En cuanto al hijo del sayón, Assur había llegado a proponerle que lo acompañase. Sin embargo, Berrondo había sugerido que era mejor que se quedase atrás vigilando a la niña. Assur supo al momento que era solo una excusa para tomarse un descanso y quedarse a cubierto, pero no insistió.
Y ahora Assur caminaba cansinamente hacia el sur intentando mantener sus sentidos alerta y orientándose con la vista de Picolongo.
La tarde comenzaba llenándose del calor acumulado en la mañana. El sol, de frente, dejaba ver a contraluz nubes de polen y el vuelo de algunos insectos. De forma malsanamente contradictoria el día se mostraba a sí mismo espléndido, una soleada jornada de otoño en la que los bosques lucían verdes que se apagaban y el aire se llenaba de suaves aromas de flores tardías.
Furco, presintiendo el desánimo de su amo, caminaba tranquilo a su derecha, alzando la cabeza de tanto en tanto y mirando con sus vivos ojos amarillos el rostro preocupado de Assur.

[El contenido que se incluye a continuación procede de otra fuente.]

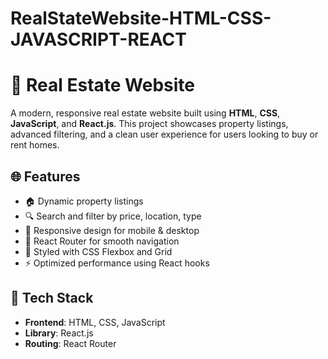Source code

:# RealStateWebsite-HTML-CSS-JAVASCRIPT-REACT
# 🏡 Real Estate Website

A modern, responsive real estate website built using **HTML**, 
**CSS**, **JavaScript**, and **React.js**. This project showcases
property listings, advanced filtering, and a clean user experience for users
looking to buy or rent homes.

## 🌐 Features

- 🏠 Dynamic property listings
- 🔍 Search and filter by price, location, type
- 📱 Responsive design for mobile & desktop
- 🧭 React Router for smooth navigation
- 🎨 Styled with CSS Flexbox and Grid
- ⚡ Optimized performance using React hooks

## 🚀 Tech Stack

- **Frontend**: HTML, CSS, JavaScript
- **Library**: React.js
- **Routing**: React Router
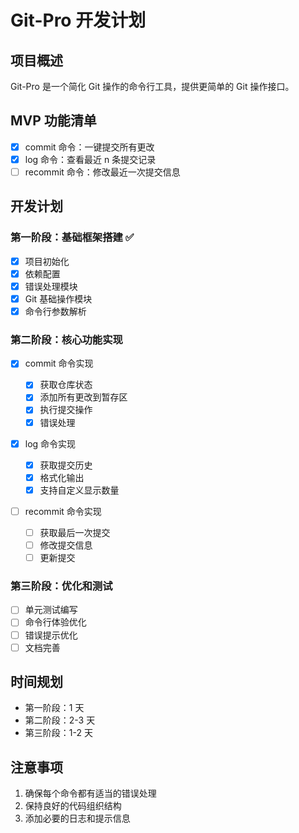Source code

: # Git-Pro 开发计划

## 项目概述

Git-Pro 是一个简化 Git 操作的命令行工具，提供更简单的 Git 操作接口。

## MVP 功能清单

- [x] commit 命令：一键提交所有更改
- [x] log 命令：查看最近 n 条提交记录
- [ ] recommit 命令：修改最近一次提交信息

## 开发计划

### 第一阶段：基础框架搭建 ✅

- [x] 项目初始化
- [x] 依赖配置
- [x] 错误处理模块
- [x] Git 基础操作模块
- [x] 命令行参数解析

### 第二阶段：核心功能实现

- [x] commit 命令实现

  - [x] 获取仓库状态
  - [x] 添加所有更改到暂存区
  - [x] 执行提交操作
  - [x] 错误处理

- [x] log 命令实现

  - [x] 获取提交历史
  - [x] 格式化输出
  - [x] 支持自定义显示数量

- [ ] recommit 命令实现
  - [ ] 获取最后一次提交
  - [ ] 修改提交信息
  - [ ] 更新提交

### 第三阶段：优化和测试

- [ ] 单元测试编写
- [ ] 命令行体验优化
- [ ] 错误提示优化
- [ ] 文档完善

## 时间规划

- 第一阶段：1 天
- 第二阶段：2-3 天
- 第三阶段：1-2 天

## 注意事项

1. 确保每个命令都有适当的错误处理
2. 保持良好的代码组织结构
3. 添加必要的日志和提示信息
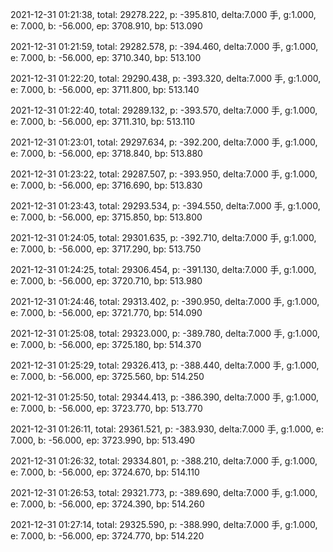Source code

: 2021-12-31 01:21:38, total: 29278.222, p: -395.810, delta:7.000 手, g:1.000, e: 7.000, b: -56.000, ep: 3708.910, bp: 513.090

2021-12-31 01:21:59, total: 29282.578, p: -394.460, delta:7.000 手, g:1.000, e: 7.000, b: -56.000, ep: 3710.340, bp: 513.100

2021-12-31 01:22:20, total: 29290.438, p: -393.320, delta:7.000 手, g:1.000, e: 7.000, b: -56.000, ep: 3711.800, bp: 513.140

2021-12-31 01:22:40, total: 29289.132, p: -393.570, delta:7.000 手, g:1.000, e: 7.000, b: -56.000, ep: 3711.310, bp: 513.110

2021-12-31 01:23:01, total: 29297.634, p: -392.200, delta:7.000 手, g:1.000, e: 7.000, b: -56.000, ep: 3718.840, bp: 513.880

2021-12-31 01:23:22, total: 29287.507, p: -393.950, delta:7.000 手, g:1.000, e: 7.000, b: -56.000, ep: 3716.690, bp: 513.830

2021-12-31 01:23:43, total: 29293.534, p: -394.550, delta:7.000 手, g:1.000, e: 7.000, b: -56.000, ep: 3715.850, bp: 513.800

2021-12-31 01:24:05, total: 29301.635, p: -392.710, delta:7.000 手, g:1.000, e: 7.000, b: -56.000, ep: 3717.290, bp: 513.750

2021-12-31 01:24:25, total: 29306.454, p: -391.130, delta:7.000 手, g:1.000, e: 7.000, b: -56.000, ep: 3720.710, bp: 513.980

2021-12-31 01:24:46, total: 29313.402, p: -390.950, delta:7.000 手, g:1.000, e: 7.000, b: -56.000, ep: 3721.770, bp: 514.090

2021-12-31 01:25:08, total: 29323.000, p: -389.780, delta:7.000 手, g:1.000, e: 7.000, b: -56.000, ep: 3725.180, bp: 514.370

2021-12-31 01:25:29, total: 29326.413, p: -388.440, delta:7.000 手, g:1.000, e: 7.000, b: -56.000, ep: 3725.560, bp: 514.250

2021-12-31 01:25:50, total: 29344.413, p: -386.390, delta:7.000 手, g:1.000, e: 7.000, b: -56.000, ep: 3723.770, bp: 513.770

2021-12-31 01:26:11, total: 29361.521, p: -383.930, delta:7.000 手, g:1.000, e: 7.000, b: -56.000, ep: 3723.990, bp: 513.490

2021-12-31 01:26:32, total: 29334.801, p: -388.210, delta:7.000 手, g:1.000, e: 7.000, b: -56.000, ep: 3724.670, bp: 514.110

2021-12-31 01:26:53, total: 29321.773, p: -389.690, delta:7.000 手, g:1.000, e: 7.000, b: -56.000, ep: 3724.390, bp: 514.260

2021-12-31 01:27:14, total: 29325.590, p: -388.990, delta:7.000 手, g:1.000, e: 7.000, b: -56.000, ep: 3724.770, bp: 514.220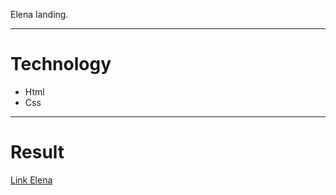 Elena landing.
<hr>
<h1>Technology</h1>
<ul>
  <li>Html</li>
  <li>Css</li>
</ul>
<hr>
<h1>Result</h1>
<a href="https://drotsyk.github.io/les5/index.html">Link Elena</a>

El muchacho, a pesar del cansancio y el cuerpo dolorido, se obligó a reaccionar; dejó a un lado los pensamientos sobre su hermana y el resto de la familia, haciendo un esfuerzo procuró no recordar el aroma del pelo de mamá cuando se lo lavaba, y se concentró en lo que debía hacer. Varió el rumbo para tener la brisa a un costado y caminó un tanto agachado, buscando la protección de las zonas más cerradas del bosque. Sabía que el rodeo iba a retrasarlo, pero quería tomar todas las precauciones necesarias.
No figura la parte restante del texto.